Palm Beach Accountable Care Organization, LLC, located in West Palm Beach, Florida, is comprised of networks of individual ACO practices, with 337 physicians. It will serve Medicare beneficiaries in Florida.  
Reliance Healthcare Management Solutions, LLC, located in Tampa, Florida, is comprised of networks of individual ACO practices, with 36 physicians. It will serve Medicare beneficiaries in Florida.    
WellStar Health Network, LLC, located in Marietta, Georgia, is comprised of partnerships between hospitals and ACO professionals, with 1,203 physicians. It will serve Medicare beneficiaries in Georgia.
Advocate Health Partners, located in Rolling Meadows, Illinois, is comprised of partnerships between hospitals and ACO professionals, with 2,237 physicians. It will serve Medicare beneficiaries in Illinois.
Chicago Health System ACO, LLC, located in Westmont, Illinois, is comprised of ACO group practices, networks of individual ACO practices, partnerships between hospitals and ACO professionals, hospitals employing ACO professionals, and federally qualified health centers, with 523 physicians. It will serve Medicare beneficiaries in Illinois.
Deaconess Care Integration, LLC, located in Evansville, Indiana, is comprised of ACO group practices, networks of individual ACO practices, partnerships between hospitals and ACO professionals and a hospital employing ACO professionals, and a rural health clinic, with 323 physicians. It will serve Medicare beneficiaries in Illinois, Indiana, and Kentucky.
Franciscan AHN ACO, LLC, located in Mishawaka, Indiana, is comprised of partnerships between hospitals and ACO professionals, with 245 physicians.
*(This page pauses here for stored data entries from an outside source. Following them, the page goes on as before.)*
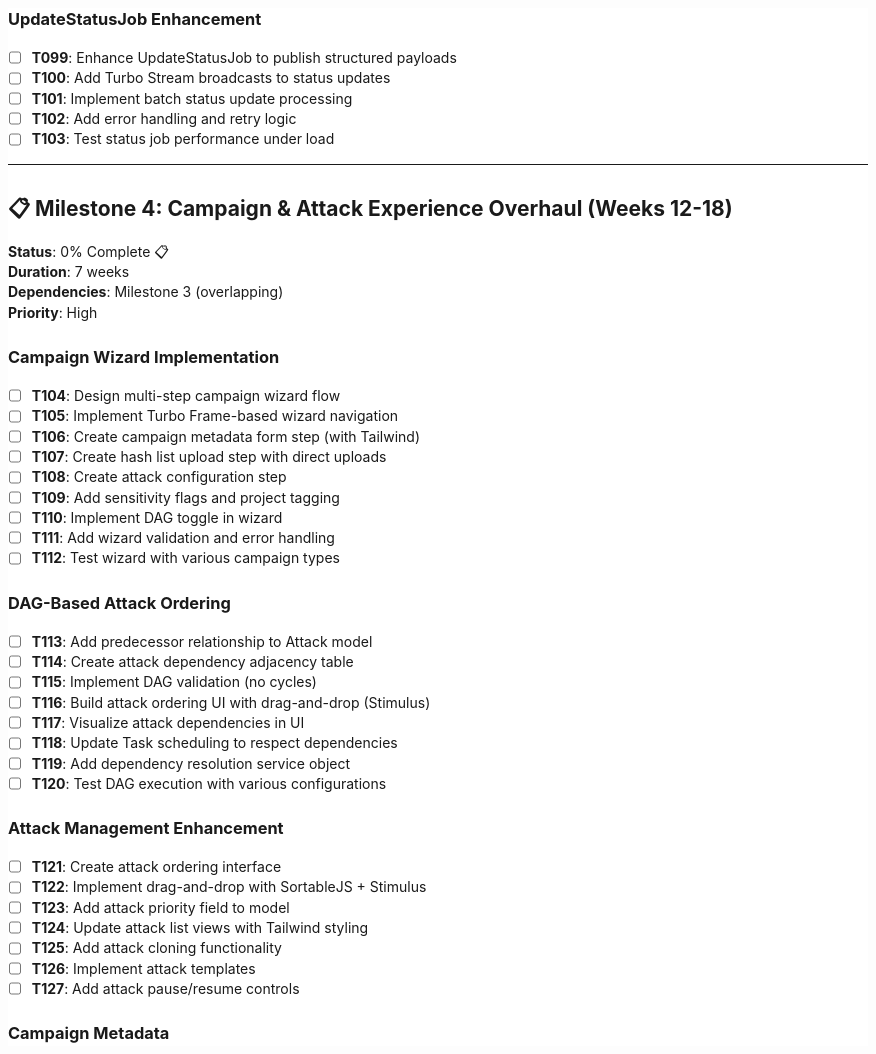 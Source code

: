 ### UpdateStatusJob Enhancement

- [ ] **T099**: Enhance UpdateStatusJob to publish structured payloads
- [ ] **T100**: Add Turbo Stream broadcasts to status updates
- [ ] **T101**: Implement batch status update processing
- [ ] **T102**: Add error handling and retry logic
- [ ] **T103**: Test status job performance under load

---

## 📋 Milestone 4: Campaign & Attack Experience Overhaul (Weeks 12-18)

**Status**: 0% Complete 📋\
**Duration**: 7 weeks\
**Dependencies**: Milestone 3 (overlapping)\
**Priority**: High

### Campaign Wizard Implementation

- [ ] **T104**: Design multi-step campaign wizard flow
- [ ] **T105**: Implement Turbo Frame-based wizard navigation
- [ ] **T106**: Create campaign metadata form step (with Tailwind)
- [ ] **T107**: Create hash list upload step with direct uploads
- [ ] **T108**: Create attack configuration step
- [ ] **T109**: Add sensitivity flags and project tagging
- [ ] **T110**: Implement DAG toggle in wizard
- [ ] **T111**: Add wizard validation and error handling
- [ ] **T112**: Test wizard with various campaign types

### DAG-Based Attack Ordering

- [ ] **T113**: Add predecessor relationship to Attack model
- [ ] **T114**: Create attack dependency adjacency table
- [ ] **T115**: Implement DAG validation (no cycles)
- [ ] **T116**: Build attack ordering UI with drag-and-drop (Stimulus)
- [ ] **T117**: Visualize attack dependencies in UI
- [ ] **T118**: Update Task scheduling to respect dependencies
- [ ] **T119**: Add dependency resolution service object
- [ ] **T120**: Test DAG execution with various configurations

### Attack Management Enhancement

- [ ] **T121**: Create attack ordering interface
- [ ] **T122**: Implement drag-and-drop with SortableJS + Stimulus
- [ ] **T123**: Add attack priority field to model
- [ ] **T124**: Update attack list views with Tailwind styling
- [ ] **T125**: Add attack cloning functionality
- [ ] **T126**: Implement attack templates
- [ ] **T127**: Add attack pause/resume controls

### Campaign Metadata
It will serve Medicare beneficiaries in Indiana.
Indiana University Health ACO, Inc., located in Indianapolis, Indiana, is comprised of ACO group practices, networks of individual ACO practices, partnerships between hospitals and ACO professionals and hospitals employing ACO professionals, and a federally qualified health center, with 1,837 physicians. It will serve Medicare beneficiaries in Indiana.
Genesis Accountable Care Organization, LLC, located in Davenport, Iowa, is comprised of hospitals employing ACO professionals, with 312 physicians. It will serve Medicare beneficiaries in Illinois and Iowa.
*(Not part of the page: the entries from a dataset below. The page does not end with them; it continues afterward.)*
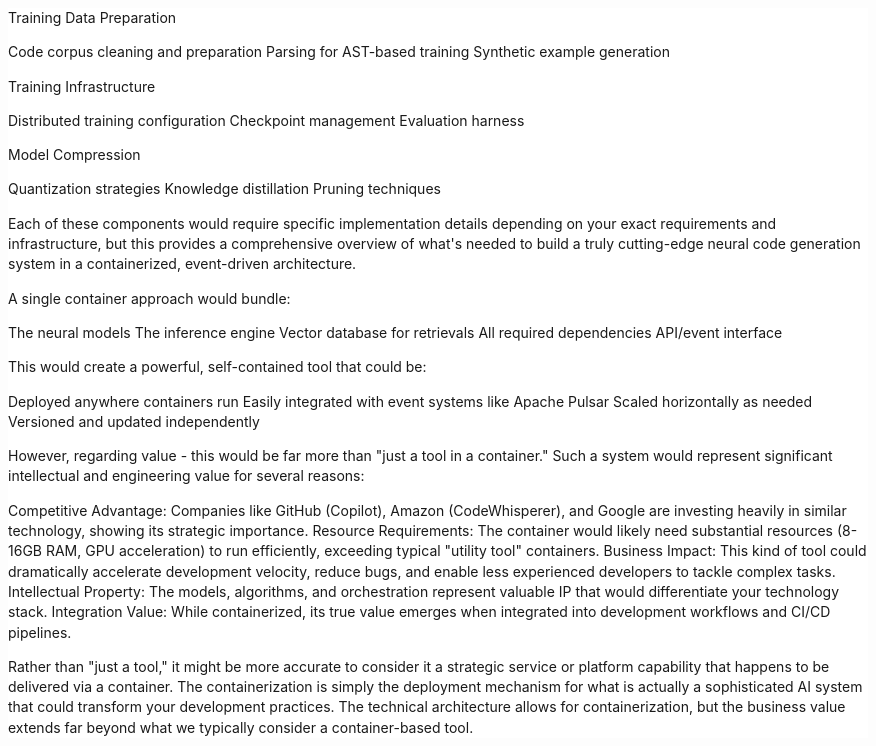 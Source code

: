 Training Data Preparation

Code corpus cleaning and preparation
Parsing for AST-based training
Synthetic example generation


Training Infrastructure

Distributed training configuration
Checkpoint management
Evaluation harness


Model Compression

Quantization strategies
Knowledge distillation
Pruning techniques



Each of these components would require specific implementation details depending on your exact requirements and infrastructure, but this provides a comprehensive overview of what's needed to build a truly cutting-edge neural code generation system in a containerized, event-driven architecture.



A single container approach would bundle:

The neural models
The inference engine
Vector database for retrievals
All required dependencies
API/event interface

This would create a powerful, self-contained tool that could be:

Deployed anywhere containers run
Easily integrated with event systems like Apache Pulsar
Scaled horizontally as needed
Versioned and updated independently

However, regarding value - this would be far more than "just a tool in a container." Such a system would represent significant intellectual and engineering value for several reasons:

Competitive Advantage: Companies like GitHub (Copilot), Amazon (CodeWhisperer), and Google are investing heavily in similar technology, showing its strategic importance.
Resource Requirements: The container would likely need substantial resources (8-16GB RAM, GPU acceleration) to run efficiently, exceeding typical "utility tool" containers.
Business Impact: This kind of tool could dramatically accelerate development velocity, reduce bugs, and enable less experienced developers to tackle complex tasks.
Intellectual Property: The models, algorithms, and orchestration represent valuable IP that would differentiate your technology stack.
Integration Value: While containerized, its true value emerges when integrated into development workflows and CI/CD pipelines.

Rather than "just a tool," it might be more accurate to consider it a strategic service or platform capability that happens to be delivered via a container. The containerization is simply the deployment mechanism for what is actually a sophisticated AI system that could transform your development practices.
The technical architecture allows for containerization, but the business value extends far beyond what we typically consider a container-based tool.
Iowa Health Accountable Care, L.C., located in Des Moines, Iowa, is comprised of ACO group practices, networks of individual ACO practices, a combination of hospitals employing ACO professionals, a federally qualified health center and a rural health clinic, with 1,551 physicians. It will serve Medicare beneficiaries in Illinois, Iowa, and Missouri.
One Care LLC, located in Des Moines, Iowa, is comprised of partnerships between hospitals and ACO professionals, with 402 physicians. It will serve Medicare beneficiaries in Iowa.
University of Iowa Affiliated Health Providers, LC, located in Iowa City, Iowa, is comprised of partnerships between hospitals and ACO professionals, with 1,791 physicians. It will serve Medicare beneficiaries in Iowa.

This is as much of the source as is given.